### Assigned task
Read through the lines below and copy the ones holding the string "paragraph".

### Dataset entries
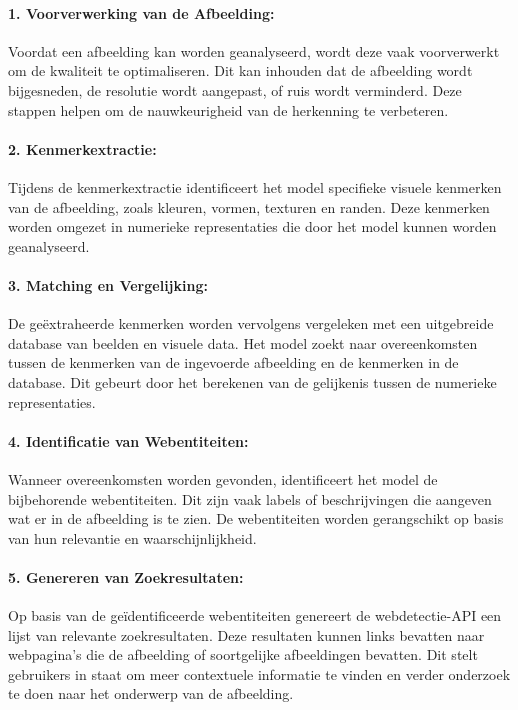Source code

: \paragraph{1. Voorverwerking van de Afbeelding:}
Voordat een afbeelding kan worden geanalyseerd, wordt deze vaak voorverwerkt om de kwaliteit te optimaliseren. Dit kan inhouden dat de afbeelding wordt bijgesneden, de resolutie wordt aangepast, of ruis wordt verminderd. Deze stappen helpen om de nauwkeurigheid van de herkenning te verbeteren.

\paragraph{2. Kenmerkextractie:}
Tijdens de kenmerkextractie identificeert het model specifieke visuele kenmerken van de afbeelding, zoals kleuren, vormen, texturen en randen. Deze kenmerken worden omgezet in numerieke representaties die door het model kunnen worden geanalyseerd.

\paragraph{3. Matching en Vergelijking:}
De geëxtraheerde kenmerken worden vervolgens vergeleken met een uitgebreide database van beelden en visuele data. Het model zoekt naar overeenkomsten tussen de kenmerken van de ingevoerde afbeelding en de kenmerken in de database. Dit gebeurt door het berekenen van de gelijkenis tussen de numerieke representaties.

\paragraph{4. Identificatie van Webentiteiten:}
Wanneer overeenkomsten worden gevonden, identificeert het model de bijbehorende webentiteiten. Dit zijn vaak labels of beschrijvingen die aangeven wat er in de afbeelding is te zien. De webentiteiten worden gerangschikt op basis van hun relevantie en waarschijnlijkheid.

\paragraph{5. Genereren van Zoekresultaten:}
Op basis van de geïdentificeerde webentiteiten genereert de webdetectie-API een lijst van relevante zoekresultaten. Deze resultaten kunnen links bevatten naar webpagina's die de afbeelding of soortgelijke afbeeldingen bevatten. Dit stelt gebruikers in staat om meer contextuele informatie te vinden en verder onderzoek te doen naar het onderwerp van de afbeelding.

### Solution to this exercise
: \paragraph{1. Voorverwerking van de Afbeelding:}
\paragraph{2. Kenmerkextractie:}
\paragraph{3. Matching en Vergelijking:}
\paragraph{4. Identificatie van Webentiteiten:}
\paragraph{5. Genereren van Zoekresultaten:}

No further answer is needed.